Form 15 is issued when registered transactions are found, listing them chronologically. Form 16 (Nil EC) is issued when no transactions are found. Form 15 does not mean a problem exists; the buyer must verify the chain is clean with no open mortgages.
3. What is executant and claimant in an encumbrance certificate?
Executant is the party who signs the document (seller in a sale deed, borrower in a mortgage). Claimant is the party who receives the benefit (buyer in a sale deed, bank in a mortgage).
4. What do PL, AY, RR, and RE mean in an encumbrance certificate?
These codes are used in Tamil Nadu EC records: PL = Patta Ledger, AY = Adangal Yajamani, RR = Register of Revenue, RE = Reconveyance Entry.
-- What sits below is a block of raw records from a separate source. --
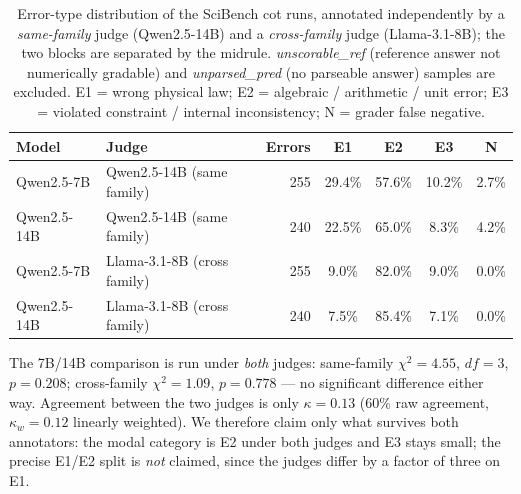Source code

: \begin{table}[t]
  \centering
  \caption{Error-type distribution of the SciBench cot runs, annotated independently by
           a \emph{same-family} judge (Qwen2.5-14B) and a \emph{cross-family} judge
           (Llama-3.1-8B); the two blocks are separated by the midrule.
           \emph{unscorable\_ref} (reference answer not numerically
           gradable) and \emph{unparsed\_pred} (no parseable answer) samples are excluded.
           E1 = wrong physical law; E2 = algebraic / arithmetic / unit error;
           E3 = violated constraint / internal inconsistency; N = grader false negative.}
  \label{tab:errors}
  \small
  \begin{tabular}{@{}l l r c c c c@{}}
    \toprule
    \textbf{Model} & \textbf{Judge} & \textbf{Errors} & \textbf{E1} & \textbf{E2} &
      \textbf{E3} & \textbf{N} \\
    \midrule
    Qwen2.5-7B & Qwen2.5-14B (same family) & 255 & 29.4\% & 57.6\% & 10.2\% & 2.7\% \\
    Qwen2.5-14B & Qwen2.5-14B (same family) & 240 & 22.5\% & 65.0\% & 8.3\% & 4.2\% \\
    \midrule
    Qwen2.5-7B & Llama-3.1-8B (cross family) & 255 & 9.0\% & 82.0\% & 9.0\% & 0.0\% \\
    Qwen2.5-14B & Llama-3.1-8B (cross family) & 240 & 7.5\% & 85.4\% & 7.1\% & 0.0\% \\
    \bottomrule
  \end{tabular}
  \vspace{2pt}
  \parbox{\linewidth}{\footnotesize The 7B/14B comparison is run under \emph{both} judges: same-family $\chi^2=4.55$, $df=3$, $p=0.208$; cross-family $\chi^2=1.09$, $p=0.778$ --- no significant difference either way. Agreement between the two judges is only $\kappa=0.13$ (60\% raw agreement, $\kappa_w=0.12$ linearly weighted). We therefore claim only what survives both annotators: the modal category is E2 under both judges and E3 stays small; the precise E1/E2 split is \emph{not} claimed, since the judges differ by a factor of three on E1.}
\end{table}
They are record-type identifiers to be interpreted by a locally registered lawyer familiar with TNREGINET records.
5. How do I get an encumbrance certificate online?
Tamil Nadu: tnreginet.gov.in. Karnataka: kaveri.karnataka.gov.in. Telangana: registration.telangana.gov.in. Maharashtra: igrmaharashtra.gov.in. For high-value transactions, obtain the physical certified EC from the Sub-Registrar’s office.
6. How many years of EC should I request?
Minimum 15 years, ideally 30 years. A mortgage from 2001 not formally discharged will show in a 30-year EC but not in a 5-year EC. Most banks require at least 15 years before lending against a resale property.
7. What does a bank closure letter have to do with the EC?
A bank closure letter confirms the loan is repaid internally. The registered release deed is the bank’s formal discharge of the mortgage charge at the Sub-Registrar’s office. Without the registered release deed, the mortgage still appears in the EC even if the loan is repaid.
8. Can I buy a property if the EC shows an open mortgage?
Not safely. The seller must obtain and register the release deed from the bank first. Only after the release deed is registered should the EC be re-searched. Proceed only when the re-search returns a Nil EC or a Form 15 where the release deed is the final entry.